Nous avons pu observer combien, ces dernières années, le travail du Défenseur des droits a permis d’alerter les responsables sur un certain nombre de conséquences et d’éviter des violations des droits des citoyens. Considérant qu’un principe constitutionnel n’a de sens que s’il bénéficie aux citoyens, nous souhaiterions voir l’émergence de ce Défenseur.

M. le président. Quel est l’avis de la commission ?

M. François-Noël Buffet, rapporteur.

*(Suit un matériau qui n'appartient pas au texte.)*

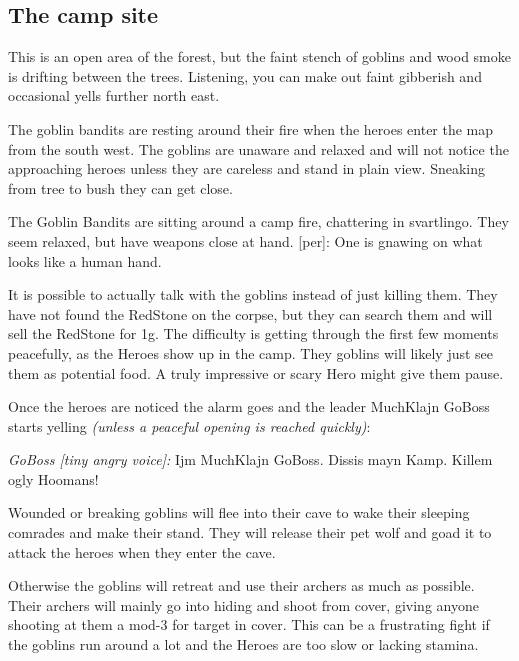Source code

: \subsection*{The camp site}

\begin{readoutloud}
This is an open area of the forest, but the faint stench of goblins and wood smoke is drifting between the trees. Listening, you can make out faint gibberish and occasional yells further north east.
\end{readoutloud}

The goblin bandits are resting around their fire when the heroes enter the map from the south west. The goblins are unaware and relaxed and will not notice the approaching heroes unless they are careless and stand in plain view. Sneaking from tree to bush they can get close.

\begin{readoutloud}
The Goblin Bandits are sitting around a camp fire, chattering in svartlingo. They seem relaxed, but have weapons close at hand.
[per]: One is gnawing on what looks like a human hand.
\end{readoutloud}

It is possible to actually talk with the goblins instead of just killing them. They have not found the RedStone on the corpse, but they can search them and will sell the RedStone for 1g. The difficulty is getting through the first few moments peacefully, as the Heroes show up in the camp. They goblins will likely just see them as potential food. A truly impressive or scary Hero might give them pause.

Once the heroes are noticed the alarm goes and the leader MuchKlajn GoBoss starts yelling \emph{(unless a peaceful opening is reached quickly)}:

\begin{readoutloud}
\emph{GoBoss [tiny angry voice]:} Ijm MuchKlajn GoBoss. Dissis mayn Kamp. Killem ogly Hoomans!
\end{readoutloud}

Wounded or breaking goblins will flee into their cave to wake their sleeping comrades and make their stand. They will release their pet wolf and goad it to attack the heroes when they enter the cave.

Otherwise the goblins will retreat and use their archers as much as possible. Their archers will mainly go into hiding and shoot from cover, giving anyone shooting at them a mod-3 for target in cover.
This can be a frustrating fight if the goblins run around a lot and the Heroes are too slow or lacking stamina.

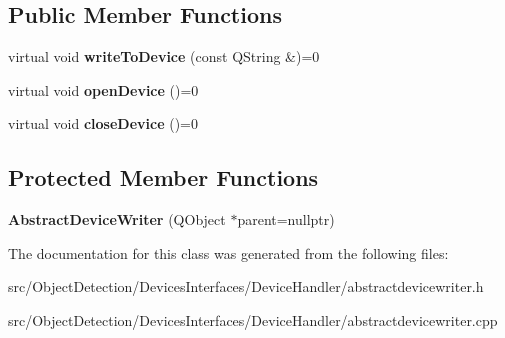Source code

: \subsection*{Public Member Functions}
\begin{DoxyCompactItemize}
\item 
\mbox{\label{class_devices_1_1_abstract_device_writer_a5fad14b09f0fed1f225e45efa7f19122}} 
virtual void {\bfseries write\+To\+Device} (const Q\+String \&)=0
\item 
\mbox{\label{class_devices_1_1_abstract_device_writer_ab0b97c22bd53240a29e997b7e665956d}} 
virtual void {\bfseries open\+Device} ()=0
\item 
\mbox{\label{class_devices_1_1_abstract_device_writer_a04ef6838866f61e59eb56bfff11b3da6}} 
virtual void {\bfseries close\+Device} ()=0
\end{DoxyCompactItemize}
\subsection*{Protected Member Functions}
\begin{DoxyCompactItemize}
\item 
\mbox{\label{class_devices_1_1_abstract_device_writer_a25679076ac5f57cbc317a8c07c1ebf25}} 
{\bfseries Abstract\+Device\+Writer} (Q\+Object $\ast$parent=nullptr)
\end{DoxyCompactItemize}


The documentation for this class was generated from the following files\+:\begin{DoxyCompactItemize}
\item 
src/\+Object\+Detection/\+Devices\+Interfaces/\+Device\+Handler/abstractdevicewriter.\+h\item 
src/\+Object\+Detection/\+Devices\+Interfaces/\+Device\+Handler/abstractdevicewriter.\+cpp\end{DoxyCompactItemize}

L’idée en elle-même est intéressante, mais je voudrais préalablement indiquer que le Gouvernement a confié à une de nos collègues députés, Mme Cécile Muschotti, une mission temporaire pour réfléchir à ce sujet.

Par ailleurs, il pourrait être utile, en particulier, de créer un dispositif de médiation chargé de régler à l’amiable les litiges qui peuvent naître entre l’administration et les citoyens en matière de protection de l’environnement. En effet, le droit de l’environnement est extrêmement complexe et il est toujours utile de disposer d’une telle instance pour éviter des contentieux. Pourquoi ne pas réfléchir à ce sujet ?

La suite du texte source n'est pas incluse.